Our study results highlight the importance of monitoring NSAID use and especially aspirin in all patients even those who seem to be healthy individuals. These medications are responsible for elevation of blood pressure and therefore HTN treatment intensification which will impose a great burden even if it will not cause HTN‐C. We have to keep in mind that prevention of complications and HTN‐C requires a multidisciplinary approach. NSAIDs are mostly sold over‐the‐counter (OTC) and also prescribed in all medical fields, although adverse effects of them have been studied for some time, their association to HTN‐C still needs more investigation. It is crucial that physicians be aware of the risks and constantly warn their patients especially if they are hypertensive or have its risk factor about the uncontrolled and unsupervised use of NSAIDs and therefore plan regular follow ups to monitor their drug use. Furthermore, based on higher risks of HTN‐C in those who consume aspirin, we suggest that aspirin not only should be avoided as primary ASCVD but also, after initial therapy in those diagnosed with HTN and ASCVD, if medication use is required, monotherapy with clopidogrel or concurrent use of rivaroxaban with aspirin is recommended to lower the risk of HTN‐C development.

FUNDING

The authors did not receive support from any organization for the submitted work.

CONFLICT OF INTEREST

All authors certify that they have no affiliations with or involvement in any organization or entity with any financial interest or non‐financial interest in the subject matter or materials discussed in this manuscript.

AUTHOR CONTRIBUTIONS

Conceptualization: Hamed Bazrafshan. Investigation: Seyed Hamidreza Mousavi. Methodology: Hamed Bazrafshan. Project Administration: Seyed Hamidreza Moosavi. Supervision: Hamed Bazrafshan. Writing ‐ Original Draft Preparation: Soodeh Jahangiri. Writing ‐ Review & Editing: Maryam Salimi, Mohammad Reza Hatamnejad.
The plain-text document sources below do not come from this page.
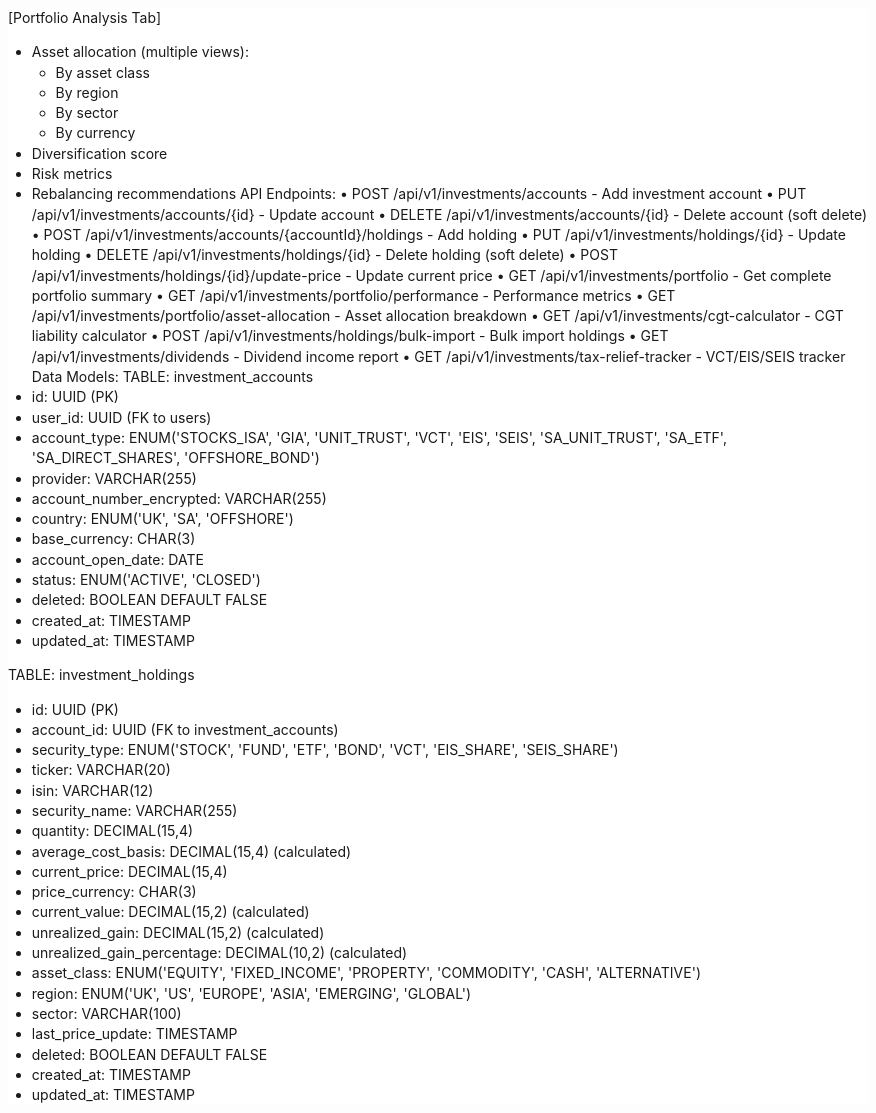 [Portfolio Analysis Tab]
  - Asset allocation (multiple views):
    - By asset class
    - By region
    - By sector
    - By currency
  - Diversification score
  - Risk metrics
  - Rebalancing recommendations
API Endpoints:
•	POST /api/v1/investments/accounts - Add investment account
•	PUT /api/v1/investments/accounts/{id} - Update account
•	DELETE /api/v1/investments/accounts/{id} - Delete account (soft delete)
•	POST /api/v1/investments/accounts/{accountId}/holdings - Add holding
•	PUT /api/v1/investments/holdings/{id} - Update holding
•	DELETE /api/v1/investments/holdings/{id} - Delete holding (soft delete)
•	POST /api/v1/investments/holdings/{id}/update-price - Update current price
•	GET /api/v1/investments/portfolio - Get complete portfolio summary
•	GET /api/v1/investments/portfolio/performance - Performance metrics
•	GET /api/v1/investments/portfolio/asset-allocation - Asset allocation breakdown
•	GET /api/v1/investments/cgt-calculator - CGT liability calculator
•	POST /api/v1/investments/holdings/bulk-import - Bulk import holdings
•	GET /api/v1/investments/dividends - Dividend income report
•	GET /api/v1/investments/tax-relief-tracker - VCT/EIS/SEIS tracker
Data Models:
TABLE: investment_accounts
- id: UUID (PK)
- user_id: UUID (FK to users)
- account_type: ENUM('STOCKS_ISA', 'GIA', 'UNIT_TRUST', 'VCT', 'EIS', 'SEIS', 
                     'SA_UNIT_TRUST', 'SA_ETF', 'SA_DIRECT_SHARES', 'OFFSHORE_BOND')
- provider: VARCHAR(255)
- account_number_encrypted: VARCHAR(255)
- country: ENUM('UK', 'SA', 'OFFSHORE')
- base_currency: CHAR(3)
- account_open_date: DATE
- status: ENUM('ACTIVE', 'CLOSED')
- deleted: BOOLEAN DEFAULT FALSE
- created_at: TIMESTAMP
- updated_at: TIMESTAMP

TABLE: investment_holdings
- id: UUID (PK)
- account_id: UUID (FK to investment_accounts)
- security_type: ENUM('STOCK', 'FUND', 'ETF', 'BOND', 'VCT', 'EIS_SHARE', 'SEIS_SHARE')
- ticker: VARCHAR(20)
- isin: VARCHAR(12)
- security_name: VARCHAR(255)
- quantity: DECIMAL(15,4)
- average_cost_basis: DECIMAL(15,4) (calculated)
- current_price: DECIMAL(15,4)
- price_currency: CHAR(3)
- current_value: DECIMAL(15,2) (calculated)
- unrealized_gain: DECIMAL(15,2) (calculated)
- unrealized_gain_percentage: DECIMAL(10,2) (calculated)
- asset_class: ENUM('EQUITY', 'FIXED_INCOME', 'PROPERTY', 'COMMODITY', 'CASH', 'ALTERNATIVE')
- region: ENUM('UK', 'US', 'EUROPE', 'ASIA', 'EMERGING', 'GLOBAL')
- sector: VARCHAR(100)
- last_price_update: TIMESTAMP
- deleted: BOOLEAN DEFAULT FALSE
- created_at: TIMESTAMP
- updated_at: TIMESTAMP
All authors have read and approved the final version of the manuscript. Hamed Bazrafshan had full access to all of the data in this study and takes complete responsibility for the integrity of the data and the accuracy of the data analysis.

TRANSPARENCY STATEMENT

The lead author (Hamed Bazrafshan) affirms that this manuscript is an honest, accurate, and transparent account of the study being reported; that no important aspects of the study have been omitted; and that any discrepancies from the study as planned (and, if relevant, registered) have been explained.

CONSENT FOR PUBLICATION

Informed consent was obtained from the patients regarding the publication of this study. There is no identifying information in this article.

ETHICS STATEMENT

Written Informed consent was obtained from all individual participants included in the study. A copy of the written consent is available for review by the Editor of this journal. The purpose of this research was completely explained to the patient and they were assured that their information will be kept confidential by the researcher. This study was performed in line with the principles of the Declaration of Helsinki. Approval was granted by the ethical committee of Shiraz University of Medical Sciences.